And I know Matt Calamari senior.
I've talked to him and Trump involves him when his organization has screwed up, but it's
going to fix it immediately.
It's promising you that or he involves Calamari senior when he wants to terrify somebody because
Matt Calamari looks like the actor Ron Perlman from beauty and the beast, only much, much
bigger and with absolutely no neck whatsoever than the voice so booming that if he calls
you as he did me, you can hear him before you answer the phone.
And last night, the New York Times said the special prosecutor's office has a snitch.
They quote obtained the confidential cooperation of a person who has worked for him at Marilago.
And it referred to a wave of new subpoenas and grand jury testimony, including subpoenas
to the software company that handles all the surveillance footage for the Trump organization,
which is presumably why Calamari father and Calamari son, the two servings of Calamari.
Sorry.
That's presumably why they were called to testify.
The Times also reports that this line by prosecutors pivots on what has been bubbling beneath
the surface for months that Trump's fact totem, his quote, valet, unquote, Walt Nauta, quote,
failed to provide them with a full and accurate account of his role in any movement of boxes
containing the classified documents.
In other words, they think this Walt Nauta lied or was told to lie by Trump.

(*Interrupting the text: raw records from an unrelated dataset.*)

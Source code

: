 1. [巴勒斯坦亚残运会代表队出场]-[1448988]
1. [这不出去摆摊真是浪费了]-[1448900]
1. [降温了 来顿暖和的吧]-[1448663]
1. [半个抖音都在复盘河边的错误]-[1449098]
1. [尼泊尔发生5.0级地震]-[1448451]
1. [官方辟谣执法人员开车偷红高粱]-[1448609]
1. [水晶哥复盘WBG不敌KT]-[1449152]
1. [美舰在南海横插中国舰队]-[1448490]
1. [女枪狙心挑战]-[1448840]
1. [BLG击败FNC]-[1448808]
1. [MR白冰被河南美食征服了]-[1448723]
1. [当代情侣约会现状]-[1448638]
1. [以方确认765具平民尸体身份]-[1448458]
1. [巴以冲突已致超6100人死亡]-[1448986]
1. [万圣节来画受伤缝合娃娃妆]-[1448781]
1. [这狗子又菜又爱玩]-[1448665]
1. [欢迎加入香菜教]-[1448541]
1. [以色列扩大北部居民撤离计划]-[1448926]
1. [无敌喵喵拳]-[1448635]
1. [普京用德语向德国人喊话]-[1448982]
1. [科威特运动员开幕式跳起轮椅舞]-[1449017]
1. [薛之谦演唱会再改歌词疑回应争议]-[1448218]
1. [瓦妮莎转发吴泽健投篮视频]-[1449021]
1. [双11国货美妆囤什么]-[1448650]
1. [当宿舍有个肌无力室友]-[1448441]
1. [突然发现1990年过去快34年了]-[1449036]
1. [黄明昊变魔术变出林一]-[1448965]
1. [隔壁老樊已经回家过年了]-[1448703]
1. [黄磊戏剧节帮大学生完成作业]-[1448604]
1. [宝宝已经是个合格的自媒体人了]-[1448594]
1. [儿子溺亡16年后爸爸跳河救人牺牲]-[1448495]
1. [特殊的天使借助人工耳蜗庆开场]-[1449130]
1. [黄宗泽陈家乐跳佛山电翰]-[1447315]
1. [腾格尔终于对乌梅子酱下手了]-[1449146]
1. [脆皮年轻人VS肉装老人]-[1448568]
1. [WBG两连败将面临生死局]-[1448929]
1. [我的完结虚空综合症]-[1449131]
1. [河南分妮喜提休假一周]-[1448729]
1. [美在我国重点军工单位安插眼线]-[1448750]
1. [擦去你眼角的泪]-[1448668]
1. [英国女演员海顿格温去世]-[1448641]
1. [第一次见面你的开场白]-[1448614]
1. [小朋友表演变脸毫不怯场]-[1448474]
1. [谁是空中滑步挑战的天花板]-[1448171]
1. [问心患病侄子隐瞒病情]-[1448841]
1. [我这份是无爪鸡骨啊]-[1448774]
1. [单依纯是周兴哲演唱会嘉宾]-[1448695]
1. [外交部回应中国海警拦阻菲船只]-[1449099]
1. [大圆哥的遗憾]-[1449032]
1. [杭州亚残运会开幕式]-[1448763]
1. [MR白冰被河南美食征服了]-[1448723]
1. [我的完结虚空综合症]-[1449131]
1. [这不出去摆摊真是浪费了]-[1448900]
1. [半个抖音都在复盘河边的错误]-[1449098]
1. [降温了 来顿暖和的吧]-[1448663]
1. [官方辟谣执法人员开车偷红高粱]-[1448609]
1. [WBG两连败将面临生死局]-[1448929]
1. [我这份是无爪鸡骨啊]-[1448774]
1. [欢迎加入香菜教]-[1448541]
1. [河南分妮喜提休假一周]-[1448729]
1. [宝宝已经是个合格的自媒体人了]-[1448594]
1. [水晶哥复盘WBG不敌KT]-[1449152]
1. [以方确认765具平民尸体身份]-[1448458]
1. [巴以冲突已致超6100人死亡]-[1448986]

Little else is known about what prosecutors might have learned from the witness or when
the witness first began to provide information to the prosecutors.
The Times adds, which brings us back to last August 10th when Axios wrote quote, Trump
World is a buzz with speculation about which close aides or aid has flipped and provided
additional sensitive information to the FBI about what former President Trump was keeping
at Marilago and former NBC investigative reporter Bill Aiken wrote in Newsweek that the FBI search
of Marilago was quote, based largely on information from an FBI confidential human source.
One who was able to identify what classified documents Trump was still hiding and even
the location of those documents and the Wall Street Journal reported quote, someone familiar
with the stored papers told investigators there may be still more classified documents
at the private club after the National Archives retrieved 15 boxes earlier in the year.
Justice Department officials had doubts that the Trump team was being truthful regarding
what material remained at his property.
And finally, Rolling Stone amped up the paranoia and mind you, this is all in the same day
last year by quoting the source close to Trump as saying quote, he has asked me and others,
do you think our phones are tapped and has wondered aloud if there were any Republicans
visiting his clubs who could be wearing a wire.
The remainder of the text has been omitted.